A creamy and healthy dressing made from mango protein shake and avocado, perfect for drizzling over salads.

Ingredients
  • 1/2 cup Low-Calorie Mango Protein Shake
  • 1/2 avocado
  • 1 tablespoon lime juice
  • Salt and pepper to taste
Instructions
  1. 1. In a blender, combine the mango protein shake, avocado, lime juice, salt, and pepper.
  2. 2. Blend until smooth and creamy.
  3. 3. Use as a dressing over your favorite salad.

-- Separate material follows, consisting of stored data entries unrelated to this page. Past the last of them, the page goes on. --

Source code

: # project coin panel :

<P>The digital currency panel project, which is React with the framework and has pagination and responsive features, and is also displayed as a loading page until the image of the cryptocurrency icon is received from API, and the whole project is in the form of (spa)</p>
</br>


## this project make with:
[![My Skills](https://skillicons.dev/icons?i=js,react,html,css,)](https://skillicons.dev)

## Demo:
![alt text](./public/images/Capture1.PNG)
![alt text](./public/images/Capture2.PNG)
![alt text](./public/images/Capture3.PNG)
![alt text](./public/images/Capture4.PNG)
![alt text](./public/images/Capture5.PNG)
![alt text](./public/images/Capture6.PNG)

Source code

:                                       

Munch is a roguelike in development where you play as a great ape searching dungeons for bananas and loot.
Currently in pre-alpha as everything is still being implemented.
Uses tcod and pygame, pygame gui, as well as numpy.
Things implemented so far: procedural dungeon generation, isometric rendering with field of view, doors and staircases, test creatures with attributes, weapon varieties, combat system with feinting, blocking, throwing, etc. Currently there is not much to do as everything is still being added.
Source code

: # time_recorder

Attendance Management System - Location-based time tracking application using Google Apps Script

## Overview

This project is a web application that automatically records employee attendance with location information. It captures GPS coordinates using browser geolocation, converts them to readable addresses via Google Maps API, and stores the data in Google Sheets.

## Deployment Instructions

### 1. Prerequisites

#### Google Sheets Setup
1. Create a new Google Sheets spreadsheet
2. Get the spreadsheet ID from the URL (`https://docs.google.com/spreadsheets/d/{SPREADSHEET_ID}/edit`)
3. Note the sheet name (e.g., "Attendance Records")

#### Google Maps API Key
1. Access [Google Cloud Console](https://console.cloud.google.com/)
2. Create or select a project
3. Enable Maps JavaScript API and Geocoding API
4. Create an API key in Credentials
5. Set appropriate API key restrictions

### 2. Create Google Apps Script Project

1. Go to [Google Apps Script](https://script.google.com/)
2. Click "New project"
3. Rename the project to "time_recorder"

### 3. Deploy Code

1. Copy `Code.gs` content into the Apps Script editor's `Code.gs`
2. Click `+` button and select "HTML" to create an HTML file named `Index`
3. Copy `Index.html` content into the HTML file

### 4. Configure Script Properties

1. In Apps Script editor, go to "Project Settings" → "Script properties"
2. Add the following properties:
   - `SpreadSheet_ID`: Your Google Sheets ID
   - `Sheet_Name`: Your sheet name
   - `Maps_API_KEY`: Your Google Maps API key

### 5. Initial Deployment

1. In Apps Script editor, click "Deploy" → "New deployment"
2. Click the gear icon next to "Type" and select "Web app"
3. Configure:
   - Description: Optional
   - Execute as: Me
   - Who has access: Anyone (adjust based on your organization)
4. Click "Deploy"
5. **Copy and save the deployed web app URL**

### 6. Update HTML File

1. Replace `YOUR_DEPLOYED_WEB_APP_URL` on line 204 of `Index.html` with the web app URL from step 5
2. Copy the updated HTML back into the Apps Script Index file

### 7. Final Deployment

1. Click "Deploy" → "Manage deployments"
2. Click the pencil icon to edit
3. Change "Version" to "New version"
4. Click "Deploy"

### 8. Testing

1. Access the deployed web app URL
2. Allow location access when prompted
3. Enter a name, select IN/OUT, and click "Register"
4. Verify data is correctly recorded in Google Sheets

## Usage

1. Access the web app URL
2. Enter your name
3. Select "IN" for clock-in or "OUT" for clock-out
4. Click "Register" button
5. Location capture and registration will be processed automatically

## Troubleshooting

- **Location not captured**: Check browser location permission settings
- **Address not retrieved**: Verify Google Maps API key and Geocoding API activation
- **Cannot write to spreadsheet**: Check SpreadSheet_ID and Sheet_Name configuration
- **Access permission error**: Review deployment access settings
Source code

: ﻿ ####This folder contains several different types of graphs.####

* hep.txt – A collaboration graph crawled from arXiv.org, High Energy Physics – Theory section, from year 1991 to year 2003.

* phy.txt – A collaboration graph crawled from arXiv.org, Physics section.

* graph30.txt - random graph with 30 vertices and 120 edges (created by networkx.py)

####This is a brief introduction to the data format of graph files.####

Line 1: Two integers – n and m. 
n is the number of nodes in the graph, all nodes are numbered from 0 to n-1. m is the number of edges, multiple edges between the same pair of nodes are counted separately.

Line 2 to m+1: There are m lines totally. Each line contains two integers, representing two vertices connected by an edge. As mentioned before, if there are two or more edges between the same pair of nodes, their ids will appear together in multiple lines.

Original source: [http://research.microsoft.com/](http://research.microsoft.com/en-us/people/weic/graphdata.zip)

Mango Protein Energy Bites

These no-bake energy bites are made with mango protein shake and oats, perfect for a quick snack on the go.

Ingredients
  • 1 cup Low-Calorie Mango Protein Shake
  • 1 cup rolled oats
  • 1/4 cup almond butter
  • 1/4 cup honey
  • 1/4 cup chopped nuts
Instructions
  1. 1. In a bowl, mix the mango protein shake, rolled oats, almond butter, honey, and chopped nuts.
  2. 2. Form into small balls and place on a baking sheet.
  3. 3. Refrigerate for 30 minutes before enjoying.

Frequently Asked Questions (FAQ)

Is this smoothie suitable for weight loss?

Yes, it is low in calories and high in nutrients, making it a great option for weight management.

Can I use frozen mango for this smoothie?

Absolutely! Frozen mango can add a creamy texture and chill the smoothie.

What type of protein powder should I use?

You can use whey, plant-based, or any protein powder of your choice.

How can I make this smoothie vegan?

Use plant-based protein powder and a non-dairy milk alternative.

Can I add other fruits?

Yes, you can mix in other fruits like bananas or berries for added flavor and nutrients.

How long can I store this smoothie?

It is best consumed fresh, but can be stored in the fridge for up to 24 hours.

Is this smoothie high in sugar?

While it contains natural sugars from mango, it is low in added sugars.

Can I add greens to this smoothie?

Yes, adding spinach or kale can enhance the nutrient profile without altering the taste significantly.